We’ve got nothing to lose.
That’s what we can feel anyways. Nothing has gone right for us, things can’t possibly get worse, so why would we bother worrying about anything we could lose? In our mindset, it’s already gone.
Still, there’s something interesting going on here. I’ve noticed it in my own life and even in the attitudes of people that I spend time with at school. They’ve gone through crap things in their lives that I could never imagine happening to myself. It’s a different perspective, looking into the lowest aspects of someone’s life.
Going through crap brings people together.
For some reason, that always seems to be a default icebreaker that everyone uses when they meet each other? Especially if they’re spending a lot of time together thereon after. Once a first name basis is established, it seems that our sob stories and shit boxes come out. I’m guilty, I’ve done it myself.
But why do we do it?
It’s a good question! But to be honest the answer isn’t the clearest thing in the world. I can’t speak for everyone out there, but I can give you my take on it and how it helped me.
When I was in the dumps, going through a severe breakup, struggling in school and overall lost as a human…everyday was a shit day. Even on the brightest and sunniest of days, with the warmest weather and the coolest breeze, my head was covered in clouds and gloom. In the moment, I felt like I couldn’t escape. It was long and it was tough and to be quite honest, I didn’t feel like there was anywhere I could go.
Those were long days.
But I turned myself around. I changed my thinking. I thought of what I was going through not as a punishment for my shortcomings, but rather an opportunity to learn.
Negative experiences were an opportunity to learn.
That’s what really helped me. I knew this was a shitty thing I was going through and even though at the time it didn’t seem like I would get to the end of it, subconsciously, somewhere inside I did. This is the beautiful thing about negative emotions and experiences. The more we feel them, the less we want to be associated with them.

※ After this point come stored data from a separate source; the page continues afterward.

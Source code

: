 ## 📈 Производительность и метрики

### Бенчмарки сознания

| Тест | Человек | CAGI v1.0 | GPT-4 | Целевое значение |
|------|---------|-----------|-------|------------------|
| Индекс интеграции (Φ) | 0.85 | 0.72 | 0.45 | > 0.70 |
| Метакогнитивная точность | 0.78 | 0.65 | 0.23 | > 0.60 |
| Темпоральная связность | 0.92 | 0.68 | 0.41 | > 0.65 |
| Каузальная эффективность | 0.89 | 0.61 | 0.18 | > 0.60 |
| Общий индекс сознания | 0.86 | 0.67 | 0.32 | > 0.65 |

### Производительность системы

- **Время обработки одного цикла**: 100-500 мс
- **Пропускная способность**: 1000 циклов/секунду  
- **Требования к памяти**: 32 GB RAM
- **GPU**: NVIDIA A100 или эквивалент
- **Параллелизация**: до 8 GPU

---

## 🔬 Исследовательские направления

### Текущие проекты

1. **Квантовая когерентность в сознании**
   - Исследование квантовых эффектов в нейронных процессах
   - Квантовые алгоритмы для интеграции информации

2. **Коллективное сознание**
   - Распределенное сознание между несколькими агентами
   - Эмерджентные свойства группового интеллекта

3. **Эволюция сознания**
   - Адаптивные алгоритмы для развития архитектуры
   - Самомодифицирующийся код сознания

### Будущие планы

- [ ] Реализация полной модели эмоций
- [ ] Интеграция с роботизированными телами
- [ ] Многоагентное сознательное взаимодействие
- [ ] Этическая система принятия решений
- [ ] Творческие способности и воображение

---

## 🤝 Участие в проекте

We all know what it feels like to be at our lowest.
And we never want to go back there! If you have an especially bad breakup, you never want to go through it again! You wouldn’t even wish your own experiences on your worst enemy. Sometimes, they’re that bad.
If you’d do anything to keep from going back to your lowest, you’re already on the way to accepting negative experiences in your life. Like I said, they’re shit and they’re a part of life. There’s no way to get around that.